The analysis combines two complementary perspectives that together bridge the technical and social dimensions of technological change. Sociotechnical Systems Theory provides a foundation for understanding how technical and social subsystems interact and how their balance is crucial for safe and sustainable forms of work. The theory of Communities of Practice extends this view by highlighting implementation as a social process through which people negotiate meaning, build competence, and make new technologies workable in practice. In combination, these perspectives make it possible to analyse autonomous mining systems as sociotechnical phenomena, highlighting their implications for how design logics, organisational structures, and everyday work intersect.
Empirically, the thesis builds on three interrelated qualitative studies that together trace the trajectory from the design and development of autonomous systems to their implementation in mining practice. The studies include a review of existing research on digital transformation in mining, a focus group study with technology developers, and an in-depth case study of an autonomous haulage system in Sweden. Taken together, they provide complementary insights into how assumptions embedded in design are negotiated, adapted, and made workable in organisational settings, revealing how technological ambitions are redefined through everyday practice.
Across the studies, the thesis reveals a tension between the intentions guiding design and the realities of implementation. While development processes frame operators as peripheral to system performance, implementation reintroduces them as central actors in making technology function in practice. The everyday work of sustaining production continues to rely on human judgement, coordination, and anticipation, even as these tasks become more analytical and distributed across roles. Rather than being displaced, operators remain “still in the loop”, though in transformed ways that demand new forms of attention, collaboration, and responsibility.
The findings point to a complex reality where autonomous systems reconfigure rather than replace human work, creating new interdependencies between people, technology, and organisation. These developments have implications for how work is organised and understood, influencing the distribution of competence, collaboration, and control across human and technical domains. In this sense, autonomous technology emerges not only as a technical transformation but as a reorganisation of the conditions under which work is carried out and experienced.

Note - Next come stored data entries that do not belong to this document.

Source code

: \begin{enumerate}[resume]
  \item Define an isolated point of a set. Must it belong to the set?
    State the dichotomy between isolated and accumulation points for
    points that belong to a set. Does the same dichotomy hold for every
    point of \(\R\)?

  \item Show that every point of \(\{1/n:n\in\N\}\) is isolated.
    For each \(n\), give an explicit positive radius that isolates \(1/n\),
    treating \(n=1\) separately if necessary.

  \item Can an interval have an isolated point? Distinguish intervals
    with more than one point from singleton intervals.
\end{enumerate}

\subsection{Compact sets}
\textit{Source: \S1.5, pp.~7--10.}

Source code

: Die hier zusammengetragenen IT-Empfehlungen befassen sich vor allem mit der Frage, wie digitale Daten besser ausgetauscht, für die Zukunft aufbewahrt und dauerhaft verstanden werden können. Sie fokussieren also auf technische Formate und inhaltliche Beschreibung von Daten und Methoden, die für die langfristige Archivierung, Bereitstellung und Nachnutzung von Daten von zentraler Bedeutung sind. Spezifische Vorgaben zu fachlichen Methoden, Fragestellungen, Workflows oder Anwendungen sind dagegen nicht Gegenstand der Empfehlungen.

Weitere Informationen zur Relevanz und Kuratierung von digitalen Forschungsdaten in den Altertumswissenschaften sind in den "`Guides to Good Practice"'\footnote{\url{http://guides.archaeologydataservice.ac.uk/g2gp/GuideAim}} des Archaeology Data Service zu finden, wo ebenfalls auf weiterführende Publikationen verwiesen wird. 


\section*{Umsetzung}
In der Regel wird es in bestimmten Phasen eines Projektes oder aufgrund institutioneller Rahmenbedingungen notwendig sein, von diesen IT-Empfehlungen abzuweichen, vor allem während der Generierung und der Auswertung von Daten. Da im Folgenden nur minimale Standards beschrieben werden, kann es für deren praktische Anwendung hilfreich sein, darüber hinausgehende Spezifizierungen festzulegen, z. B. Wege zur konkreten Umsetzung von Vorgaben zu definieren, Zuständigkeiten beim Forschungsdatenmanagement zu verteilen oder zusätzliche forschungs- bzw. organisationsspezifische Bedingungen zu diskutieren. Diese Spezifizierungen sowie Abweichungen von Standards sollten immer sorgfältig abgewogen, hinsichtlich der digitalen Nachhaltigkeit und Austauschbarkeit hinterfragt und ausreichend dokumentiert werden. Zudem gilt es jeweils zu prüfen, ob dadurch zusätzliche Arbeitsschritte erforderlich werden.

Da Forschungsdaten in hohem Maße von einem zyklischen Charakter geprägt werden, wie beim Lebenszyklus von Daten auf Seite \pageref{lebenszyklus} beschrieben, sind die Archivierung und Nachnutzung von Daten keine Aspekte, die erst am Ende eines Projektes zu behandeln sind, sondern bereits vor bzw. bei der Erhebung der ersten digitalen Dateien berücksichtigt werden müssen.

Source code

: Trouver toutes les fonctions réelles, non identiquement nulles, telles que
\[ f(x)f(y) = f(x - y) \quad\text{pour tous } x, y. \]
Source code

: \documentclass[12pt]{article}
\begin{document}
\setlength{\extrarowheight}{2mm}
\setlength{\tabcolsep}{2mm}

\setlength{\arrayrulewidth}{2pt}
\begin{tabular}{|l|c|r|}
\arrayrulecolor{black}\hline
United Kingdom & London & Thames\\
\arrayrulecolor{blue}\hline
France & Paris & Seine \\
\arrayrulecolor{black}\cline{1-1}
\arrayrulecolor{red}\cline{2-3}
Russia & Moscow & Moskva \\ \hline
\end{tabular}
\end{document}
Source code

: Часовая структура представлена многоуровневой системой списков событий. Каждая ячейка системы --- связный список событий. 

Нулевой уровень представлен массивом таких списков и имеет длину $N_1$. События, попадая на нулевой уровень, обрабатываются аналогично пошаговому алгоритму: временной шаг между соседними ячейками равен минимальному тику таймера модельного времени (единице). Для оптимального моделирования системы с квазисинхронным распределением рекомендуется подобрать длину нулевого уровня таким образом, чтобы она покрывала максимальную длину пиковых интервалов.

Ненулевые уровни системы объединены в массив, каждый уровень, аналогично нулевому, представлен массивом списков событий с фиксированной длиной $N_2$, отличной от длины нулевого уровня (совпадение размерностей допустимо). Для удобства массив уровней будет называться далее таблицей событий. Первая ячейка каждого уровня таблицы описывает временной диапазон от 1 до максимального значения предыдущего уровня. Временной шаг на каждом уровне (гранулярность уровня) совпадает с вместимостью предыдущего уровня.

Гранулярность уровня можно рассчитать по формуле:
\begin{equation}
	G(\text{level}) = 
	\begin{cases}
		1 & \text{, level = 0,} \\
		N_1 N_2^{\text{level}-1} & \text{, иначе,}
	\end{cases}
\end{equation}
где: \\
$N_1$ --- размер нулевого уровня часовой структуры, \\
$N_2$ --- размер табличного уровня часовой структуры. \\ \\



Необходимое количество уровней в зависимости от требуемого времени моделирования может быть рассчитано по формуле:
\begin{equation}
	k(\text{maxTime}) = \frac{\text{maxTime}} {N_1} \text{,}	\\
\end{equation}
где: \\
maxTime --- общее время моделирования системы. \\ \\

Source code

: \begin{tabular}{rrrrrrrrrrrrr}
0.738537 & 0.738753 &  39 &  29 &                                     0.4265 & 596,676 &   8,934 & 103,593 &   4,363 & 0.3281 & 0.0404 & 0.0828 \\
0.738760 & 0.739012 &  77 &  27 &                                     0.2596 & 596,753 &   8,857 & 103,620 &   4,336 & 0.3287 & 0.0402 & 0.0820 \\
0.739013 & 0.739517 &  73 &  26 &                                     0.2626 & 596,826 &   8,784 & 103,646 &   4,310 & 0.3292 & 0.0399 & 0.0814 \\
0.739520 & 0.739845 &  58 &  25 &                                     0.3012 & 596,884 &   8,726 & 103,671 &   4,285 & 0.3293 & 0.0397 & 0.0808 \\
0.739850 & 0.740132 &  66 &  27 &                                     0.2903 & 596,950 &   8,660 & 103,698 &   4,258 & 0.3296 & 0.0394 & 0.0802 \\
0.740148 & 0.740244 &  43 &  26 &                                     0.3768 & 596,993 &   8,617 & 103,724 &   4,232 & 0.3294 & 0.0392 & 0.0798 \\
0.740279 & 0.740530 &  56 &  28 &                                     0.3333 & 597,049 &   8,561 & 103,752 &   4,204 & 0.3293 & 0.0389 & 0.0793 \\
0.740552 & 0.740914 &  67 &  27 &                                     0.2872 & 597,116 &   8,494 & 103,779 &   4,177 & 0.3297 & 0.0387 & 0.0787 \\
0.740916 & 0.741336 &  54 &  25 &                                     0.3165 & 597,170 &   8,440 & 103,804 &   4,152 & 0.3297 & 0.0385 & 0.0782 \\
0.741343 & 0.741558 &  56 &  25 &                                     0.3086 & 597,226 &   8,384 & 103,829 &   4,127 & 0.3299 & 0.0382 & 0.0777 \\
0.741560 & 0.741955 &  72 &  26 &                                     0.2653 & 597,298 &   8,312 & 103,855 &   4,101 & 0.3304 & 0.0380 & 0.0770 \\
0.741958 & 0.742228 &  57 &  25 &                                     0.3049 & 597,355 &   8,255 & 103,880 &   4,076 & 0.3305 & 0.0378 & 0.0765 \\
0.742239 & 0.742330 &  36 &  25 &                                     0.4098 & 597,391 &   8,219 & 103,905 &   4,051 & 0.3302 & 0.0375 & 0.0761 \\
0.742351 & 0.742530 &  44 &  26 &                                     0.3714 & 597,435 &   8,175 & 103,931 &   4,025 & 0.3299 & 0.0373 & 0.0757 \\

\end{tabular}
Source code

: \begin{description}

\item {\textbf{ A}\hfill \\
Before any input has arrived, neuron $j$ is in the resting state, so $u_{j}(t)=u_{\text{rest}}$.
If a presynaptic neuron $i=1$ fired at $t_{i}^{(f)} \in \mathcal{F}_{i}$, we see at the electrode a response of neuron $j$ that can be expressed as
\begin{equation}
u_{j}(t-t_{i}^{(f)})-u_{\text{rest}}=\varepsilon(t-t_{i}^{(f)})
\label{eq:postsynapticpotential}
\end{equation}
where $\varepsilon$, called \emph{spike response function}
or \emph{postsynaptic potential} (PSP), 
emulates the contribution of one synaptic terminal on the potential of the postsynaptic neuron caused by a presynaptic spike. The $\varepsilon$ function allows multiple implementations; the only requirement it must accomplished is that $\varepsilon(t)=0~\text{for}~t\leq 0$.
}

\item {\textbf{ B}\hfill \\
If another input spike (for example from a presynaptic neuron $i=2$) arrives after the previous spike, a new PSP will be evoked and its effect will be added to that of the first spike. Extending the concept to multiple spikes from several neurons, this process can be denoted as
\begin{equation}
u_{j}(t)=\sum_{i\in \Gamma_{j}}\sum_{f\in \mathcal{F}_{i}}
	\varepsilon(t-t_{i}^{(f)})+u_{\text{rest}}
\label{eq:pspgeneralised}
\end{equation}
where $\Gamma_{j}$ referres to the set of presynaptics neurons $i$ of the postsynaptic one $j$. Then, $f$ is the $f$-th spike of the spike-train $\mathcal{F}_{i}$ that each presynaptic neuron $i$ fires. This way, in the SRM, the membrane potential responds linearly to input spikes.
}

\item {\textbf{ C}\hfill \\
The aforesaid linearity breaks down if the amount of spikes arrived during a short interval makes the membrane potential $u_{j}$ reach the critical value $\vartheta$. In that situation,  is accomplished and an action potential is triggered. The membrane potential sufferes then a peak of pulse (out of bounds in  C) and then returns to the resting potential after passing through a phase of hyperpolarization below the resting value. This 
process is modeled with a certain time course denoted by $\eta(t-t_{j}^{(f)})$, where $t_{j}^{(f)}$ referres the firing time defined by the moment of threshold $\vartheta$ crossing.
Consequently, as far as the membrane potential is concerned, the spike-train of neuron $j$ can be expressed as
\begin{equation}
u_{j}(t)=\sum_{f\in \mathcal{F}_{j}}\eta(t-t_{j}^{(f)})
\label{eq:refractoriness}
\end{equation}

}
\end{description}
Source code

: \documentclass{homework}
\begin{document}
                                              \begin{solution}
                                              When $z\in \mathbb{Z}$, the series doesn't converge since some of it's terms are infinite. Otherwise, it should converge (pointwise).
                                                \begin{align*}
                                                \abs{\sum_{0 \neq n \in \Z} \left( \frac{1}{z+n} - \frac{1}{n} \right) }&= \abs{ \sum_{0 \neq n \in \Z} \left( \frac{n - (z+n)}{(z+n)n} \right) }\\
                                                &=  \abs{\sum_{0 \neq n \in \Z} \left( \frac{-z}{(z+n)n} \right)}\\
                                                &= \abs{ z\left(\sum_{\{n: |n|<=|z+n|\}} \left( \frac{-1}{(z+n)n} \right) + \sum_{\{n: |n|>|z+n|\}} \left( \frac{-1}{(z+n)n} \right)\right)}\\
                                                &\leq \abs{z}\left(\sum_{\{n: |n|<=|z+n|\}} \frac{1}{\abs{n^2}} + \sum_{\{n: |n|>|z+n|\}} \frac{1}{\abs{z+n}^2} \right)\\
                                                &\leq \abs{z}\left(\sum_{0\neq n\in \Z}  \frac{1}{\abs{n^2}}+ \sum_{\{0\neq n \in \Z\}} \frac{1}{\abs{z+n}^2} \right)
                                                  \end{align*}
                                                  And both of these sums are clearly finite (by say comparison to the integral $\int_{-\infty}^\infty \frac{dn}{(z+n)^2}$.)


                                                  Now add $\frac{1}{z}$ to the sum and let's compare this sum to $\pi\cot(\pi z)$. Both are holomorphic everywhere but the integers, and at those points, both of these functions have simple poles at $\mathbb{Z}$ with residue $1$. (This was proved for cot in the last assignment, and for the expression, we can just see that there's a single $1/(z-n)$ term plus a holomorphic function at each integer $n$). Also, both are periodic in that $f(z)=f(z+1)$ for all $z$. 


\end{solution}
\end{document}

In conclusion, the thesis offers insights into how human and technological systems evolve together within contemporary mining. By bringing sociotechnical and practice-based perspectives into dialogue, it highlights how autonomous technology unfolds as an ongoing process of negotiation and adaptation, rather than a fixed outcome of design and development. This perspective deepens understanding of how work is continually rebalanced between people and technology, and how such rebalancing shapes both organisational life and the experience of work. The future of technological development in autonomous mining systems, this thesis suggests, lies not in separating human and machine, but in understanding how their interaction can sustain safer, more adaptive, and more meaningful forms of work.